Many folks don’t know that improperly microwaved frozen foods can make you sick. The government has issued a new warning urging consumers to thoroughly cook frozen chicken dinners after 32 people in 12 states were sickened with salmonella poisoning. Doug Powell, scientific director of the International Food Safety Network based at Kansas State University, says using microwaves to reheat is good, but not so good for cooking. He says the problem is that microwaves heat unevenly, and can leave cold spots in the food that harbor dangerous bacteria, such as E. coli, salmonella or listeria. Thus microwaving anything that includes raw meat, whether it’s frozen or thawed, can cause problems. Michael Davidson, a University of Tennessee food microbiologist, observed: “I think most food-safety experts probably would have said it’s not a good idea to microwave anything that’s from a raw state.”
Many folks wrongly assume all frozen meals are precooked and only need to be warmed. It’s a misconception fostered in part by foods prepared to appear cooked, such as chicken that has been breaded or pre-browned. Even some meals designed to be microwaved can be unsafe if they are not heated thoroughly enough, or are cooked using directions meant for a microwave with different wattage.
The government doesn’t track microwave-related food-borne illnesses, but every year more than 325,000 people are hospitalized for food-related illnesses.

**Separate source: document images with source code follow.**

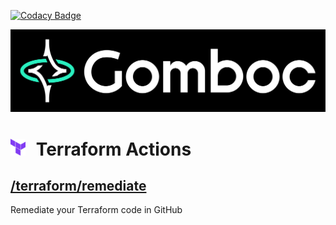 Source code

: [![Codacy Badge](https://app.codacy.com/project/badge/Grade/f15d462c0fc54470af360b5578c4fa6f)](https://app.codacy.com/gh/Gomboc-AI/actions/dashboard?utm_source=gh&utm_medium=referral&utm_content=&utm_campaign=Badge_grade)

![gomboc logo](assets/gomboc-logo.png)

# <img src="assets/terraform-logo.png" style="margin-right:10px" width="24"/> Terraform Actions

## [/terraform/remediate](/terraform/remediate/)

Remediate your Terraform code in GitHub

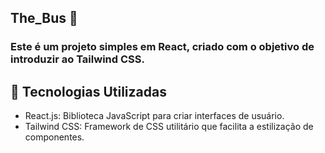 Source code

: ## The_Bus 🚌

### Este é um projeto simples em React, criado com o objetivo de introduzir ao Tailwind CSS.

## 🔧 Tecnologias Utilizadas
- React.js: Biblioteca JavaScript para criar interfaces de usuário.
- Tailwind CSS: Framework de CSS utilitário que facilita a estilização de componentes.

Last fall, hundreds became ill when Banquet pot pies made by ConAgra Foods were linked to a salmonella outbreak and frozen pizzas made by General Mills were tied to an E. coli outbreak. Both products were recalled. Since then, food companies have revamped the cooking instructions on their frozen foods to make sure they are sufficient for killing off any dangerous bacteria. At least that’s what Leslie Sarasin, head of the American Frozen Food Institute trade group, told Associated Press.
Microwaves produce short radio waves that penetrate food about one inch and excite water, fat and sugar molecules to produce heat. Food safety experts say that method poses more risk than a stove or oven because it heats food unevenly. To be safe, consumers should use a thermometer to check the temperature of microwaved food in several places, especially if the product includes raw ingredients.
Consumers also need to become better acquainted with the technical specifications of their microwaves. The unit’s wattage ‘ how powerful it is ‘ influences how well it heats food, and cooking instructions are written for specific wattages. But microwaves lose power over time, and some smaller microwaves may not produce enough power to safely cook some products. Banquet pot pies, for example, now include a warning that the product shouldn’t be cooked in microwaves with less than 1,100 watts output.